We turn now to the facts in this case. The language in Ms. Smith's will and codicil describes Mr. Gelosi's interest as a legacy. It is undisputed that Mr. Gelosi was a friend of long-standing and even under the codicil receives a small legacy "in place of the legacy" to him under the will. When the disposition of $25,000 is compared to the statutory commissions for this size estate, the disposition is significantly higher. Additionally, although executors are compensated equally under the governing statute (SCPA 2307), the dispositions to Mr. Gelosi and the other executors are unequal.
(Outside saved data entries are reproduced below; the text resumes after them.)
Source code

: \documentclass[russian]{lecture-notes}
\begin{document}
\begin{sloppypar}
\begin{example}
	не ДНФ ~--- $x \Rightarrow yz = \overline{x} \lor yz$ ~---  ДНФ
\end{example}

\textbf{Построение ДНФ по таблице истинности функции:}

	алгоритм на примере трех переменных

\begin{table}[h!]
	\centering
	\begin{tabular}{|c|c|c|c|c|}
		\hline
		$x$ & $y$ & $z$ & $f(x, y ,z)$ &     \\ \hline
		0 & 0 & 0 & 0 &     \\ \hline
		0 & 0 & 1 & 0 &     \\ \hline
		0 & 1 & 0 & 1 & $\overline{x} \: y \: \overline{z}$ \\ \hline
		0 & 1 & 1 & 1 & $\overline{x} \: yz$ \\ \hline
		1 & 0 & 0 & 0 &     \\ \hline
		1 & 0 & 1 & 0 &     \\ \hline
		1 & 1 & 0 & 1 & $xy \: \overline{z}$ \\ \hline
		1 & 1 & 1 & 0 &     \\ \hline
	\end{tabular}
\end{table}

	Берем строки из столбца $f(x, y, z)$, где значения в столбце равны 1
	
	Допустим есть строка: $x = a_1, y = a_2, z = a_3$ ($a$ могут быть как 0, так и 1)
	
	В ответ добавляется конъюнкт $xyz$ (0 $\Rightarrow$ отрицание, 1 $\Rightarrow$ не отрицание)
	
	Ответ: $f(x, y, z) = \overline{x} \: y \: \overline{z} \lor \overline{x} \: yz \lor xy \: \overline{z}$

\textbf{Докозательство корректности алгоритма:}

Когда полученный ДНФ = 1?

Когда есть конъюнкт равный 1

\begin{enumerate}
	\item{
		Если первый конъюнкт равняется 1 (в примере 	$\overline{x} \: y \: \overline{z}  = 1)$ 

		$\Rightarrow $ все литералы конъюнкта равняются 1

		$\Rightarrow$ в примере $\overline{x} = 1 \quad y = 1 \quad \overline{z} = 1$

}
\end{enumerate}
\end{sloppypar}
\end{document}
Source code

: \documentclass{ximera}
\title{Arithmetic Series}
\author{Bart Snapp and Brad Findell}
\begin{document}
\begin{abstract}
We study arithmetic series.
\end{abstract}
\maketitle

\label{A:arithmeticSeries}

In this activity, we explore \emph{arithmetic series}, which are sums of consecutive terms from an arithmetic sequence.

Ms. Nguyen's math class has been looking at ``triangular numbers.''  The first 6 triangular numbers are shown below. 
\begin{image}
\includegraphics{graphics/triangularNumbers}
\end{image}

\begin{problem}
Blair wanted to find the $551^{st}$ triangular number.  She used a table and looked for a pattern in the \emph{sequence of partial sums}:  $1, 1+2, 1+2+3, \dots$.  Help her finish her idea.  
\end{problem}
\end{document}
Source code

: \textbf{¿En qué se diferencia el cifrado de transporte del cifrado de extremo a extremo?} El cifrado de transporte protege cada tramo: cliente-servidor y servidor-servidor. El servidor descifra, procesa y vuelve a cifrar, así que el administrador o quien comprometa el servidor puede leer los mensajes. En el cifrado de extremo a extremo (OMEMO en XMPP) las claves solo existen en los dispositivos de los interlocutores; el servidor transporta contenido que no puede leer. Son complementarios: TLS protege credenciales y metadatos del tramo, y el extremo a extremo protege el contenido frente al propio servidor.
The court is aware that SCPA 1410 was amended in 1971 in order to prevent contests by outsiders motivated only by the desire for commissions (see, Powers, Supplementary Practice Commentaries, McKinney's Cons Laws of NY, Book 58A, SCPA 1410, 1987 Pocket Part, at 89; Estate of Adler, NYLJ, Oct. 5, 1979, at 6, col 2). The history of the amendment does not contain any indication that its sponsors considered the effect of dispositions in lieu of commissions on the standing of a fiduciary to file objections.
Although the propounded instruments also contain indicia of testatrix' intent to pay Mr. Gelosi for services rendered (the disposition to Mr. Gelosi was reduced when he was removed as executor), the foregoing facts reflect sufficient donative intent for this court to determine that this disposition was a true legacy and that Mr. Gelosi has standing as a legatee adversely affected by the codicil. There is no language in the statute or anything in its legislative history that requires that a disposition in lieu of commissions be treated solely as compensation for serving as fiduciary. Each case must be considered on the facts presented. In this instance, the court determines that the disposition in lieu of commissions, described as a legacy by testatrix, shall be treated as a legacy. Accordingly, Mr. Gelosi has standing to file objections to probate of the codicil.
Counsel shall appear for conference in chambers on November 20, 1987 at 2:15 P.M. with respect to the other issues raised in the briefs.